How Many CSS Files Do You Need?

Writing by Nick Stamoulis on Wednesday, November 12, 2008 Leave a comment

Cascading Style Sheets (CSS) are great tools. You can eliminate a lot of wasteful code, which allows you to move real content closer to the top of the web page where search engines can spot it easily, crawl it, and ensure that your website gets a good index and ranking. But there is a drawback to having multiple CSS files. It will slow your website down.

I’ve seen CSS files for all sorts of things, even things for which they aren’t necessary. Like list items. Folks, there is no reason to put your list items in a CSS file all to themselves. Build a table if you must, but don’t put list items in a CSS file. Even if you use the same list on all of your pages. For one thing, there are search engine benefits to list items, if the search engines can crawl them. If you hide them away in an external file somewhere, the search engines won’t find them.

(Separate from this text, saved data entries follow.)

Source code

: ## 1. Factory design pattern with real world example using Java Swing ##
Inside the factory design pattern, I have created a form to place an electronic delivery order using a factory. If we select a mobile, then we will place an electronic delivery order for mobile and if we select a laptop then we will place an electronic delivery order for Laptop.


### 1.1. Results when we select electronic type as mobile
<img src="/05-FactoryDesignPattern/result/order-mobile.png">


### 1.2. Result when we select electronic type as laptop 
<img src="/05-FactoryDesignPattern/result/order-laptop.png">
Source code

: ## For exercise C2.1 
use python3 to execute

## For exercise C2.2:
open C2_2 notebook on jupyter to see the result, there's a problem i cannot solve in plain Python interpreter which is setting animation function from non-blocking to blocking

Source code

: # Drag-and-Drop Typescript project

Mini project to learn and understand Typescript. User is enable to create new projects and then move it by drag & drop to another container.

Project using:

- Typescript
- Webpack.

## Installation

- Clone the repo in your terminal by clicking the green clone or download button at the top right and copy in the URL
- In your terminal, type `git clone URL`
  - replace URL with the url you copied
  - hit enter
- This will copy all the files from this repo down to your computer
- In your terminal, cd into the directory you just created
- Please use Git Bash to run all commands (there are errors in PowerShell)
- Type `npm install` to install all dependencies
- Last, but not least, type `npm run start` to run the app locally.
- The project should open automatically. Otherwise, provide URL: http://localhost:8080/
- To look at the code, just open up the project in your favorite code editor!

Even more importantly, if you must use CSS files for your design elements, put all of those elements into one CSS file. It will increase your load time tremendously. The reason is because when a browser starts reading your web page to show your website to a visitor, the browser pulls up each individual file separately and shows the contents of each CSS file only when it is necessary. If you have multiple CSS files then your site visitor’s browser will call them all up separately. That’s like calling 15 of your friends individually for a multi-party phone call when you could just have a conference call and log everyone in at the same time.

In short, lessen the number of your CSS files. Your load time will improve and that will translate into better search engine rankings.